To provide insight into these areas of ambiguity, the Stoddard lab employed cutting-edge cryological electron microscopy (‘CryoEM’) to visualize the structure of PaqCI-DNA complexes at the stage of DNA cleavage. This process required purification of the endonuclease and optimization of PaqCI-mediated DNA cleavage conditions for the lambda phage template DNA, an arduous process even for skilled researchers. Next, CryoEM structures of PaqCI complexes were resolved in the absence and presence of phage DNA. Under both conditions, the PaqCI enzyme displayed a tetrameric structure. The researchers also observed major structural differences in the two PaqCI monomers (red and green protruding structures in the figure on the lower region of the tetramer) that engaged the phage DNA to mediate cleavage. These CryoEM structures provided new insights into the structural orientation of the initial PaqCI complex and changes that occur following enzyme interactions with foreign DNA.
“This study (and another that we recently published, on the structure of a different restriction/modification enzyme called “DrdV”) demonstrates that enzymes that generate cleavage assemblages from multiple bound DNA target sites can do so with very different structural mechanisms, that would lead to significantly different target search mechanisms and kinetics,” summarized Dr. Stoddard. As mentioned above, the role of restriction endonucleases is to protect bacteria against foreign DNA, including phage DNA. “Whether such differences [in mechanisms of cleavage assemblages] correspond to unique biological properties or capabilities of such enzymes, that would make them especially efficient at defending against certain types of phage is unknown,” concluded Dr. Stoddard. But this is an area they would like to explore. Specifically, Dr. Stoddard stated, “We hope that our next stage of research will examine the mechanism by which these types of enzymes can broaden their specificities (and therefore target additional phage DNA sequences) by a mechanism called ‘phase variation’, in which alternative translated gene products from the same gene correspond to enzymes with altered specificities.”

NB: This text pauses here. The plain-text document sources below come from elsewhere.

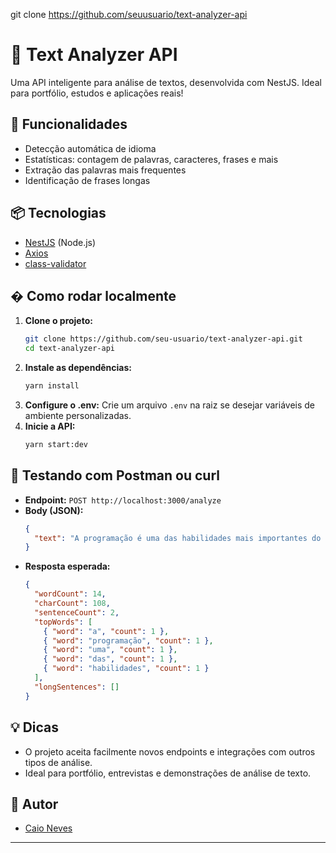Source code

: git clone https://github.com/seuusuario/text-analyzer-api


# 📝 Text Analyzer API

Uma API inteligente para análise de textos, desenvolvida com NestJS. Ideal para portfólio, estudos e aplicações reais!

## 🚀 Funcionalidades
- Detecção automática de idioma
- Estatísticas: contagem de palavras, caracteres, frases e mais
- Extração das palavras mais frequentes
- Identificação de frases longas

## 📦 Tecnologias
- [NestJS](https://nestjs.com/) (Node.js)
- [Axios](https://axios-http.com/)
- [class-validator](https://github.com/typestack/class-validator)

## �️ Como rodar localmente

1. **Clone o projeto:**
   ```bash
   git clone https://github.com/seu-usuario/text-analyzer-api.git
   cd text-analyzer-api
   ```
2. **Instale as dependências:**
   ```bash
   yarn install
   ```
3. **Configure o .env:**
   Crie um arquivo `.env` na raiz se desejar variáveis de ambiente personalizadas.
4. **Inicie a API:**
   ```bash
   yarn start:dev
   ```

## 🧪 Testando com Postman ou curl

- **Endpoint:** `POST http://localhost:3000/analyze`
- **Body (JSON):**
  ```json
  {
    "text": "A programação é uma das habilidades mais importantes do século. Programar é transformar ideias em realidade."
  }
  ```
- **Resposta esperada:**
  ```json
  {
    "wordCount": 14,
    "charCount": 108,
    "sentenceCount": 2,
    "topWords": [
      { "word": "a", "count": 1 },
      { "word": "programação", "count": 1 },
      { "word": "uma", "count": 1 },
      { "word": "das", "count": 1 },
      { "word": "habilidades", "count": 1 }
    ],
    "longSentences": []
  }
  ```



## 💡 Dicas
- O projeto aceita facilmente novos endpoints e integrações com outros tipos de análise.
- Ideal para portfólio, entrevistas e demonstrações de análise de texto.

## 👤 Autor
- [Caio Neves](https://github.com/caquitoneves)

---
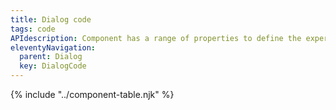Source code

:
 ```yaml
---
title: Dialog code
tags: code
APIdescription: Component has a range of properties to define the experience in different use cases.
eleventyNavigation:
  parent: Dialog
  key: DialogCode
---
```

<section>

</section>  

{% include "../component-table.njk" %}

<script>
  setTimeout(() => document.querySelector('#dialog-example')?.reportValidity(), 100);
</script>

Lastly, Dr. Stoddard highlighted key Fred Hutch funding for this research: “The Cancer Consortium has enabled this research both through direct support of our lab via discretionary funding for pilot projects such as this one” and “through significant support of the Center’s new Cryoelectron Microscopy facility.”
The spotlighted research was funded by the National Institutes of Health, Fred Hutchinson Cancer Center, New England Biolabs, US National Science Foundation, and the U.S. Department of Energy.
Fred Hutch/University of Washington/Seattle Children's Cancer Consortium member Barry Stoddard contributed to this work.
Kennedy MA, Hosford CJ, Azumaya CM, Luyten YA, Chen M, Morgan RD, Stoddard BL. 2023. Structures, activity and mechanism of the Type IIS restriction endonuclease PaqCI. Nucleic Acids Res. 51(9):4467-4487.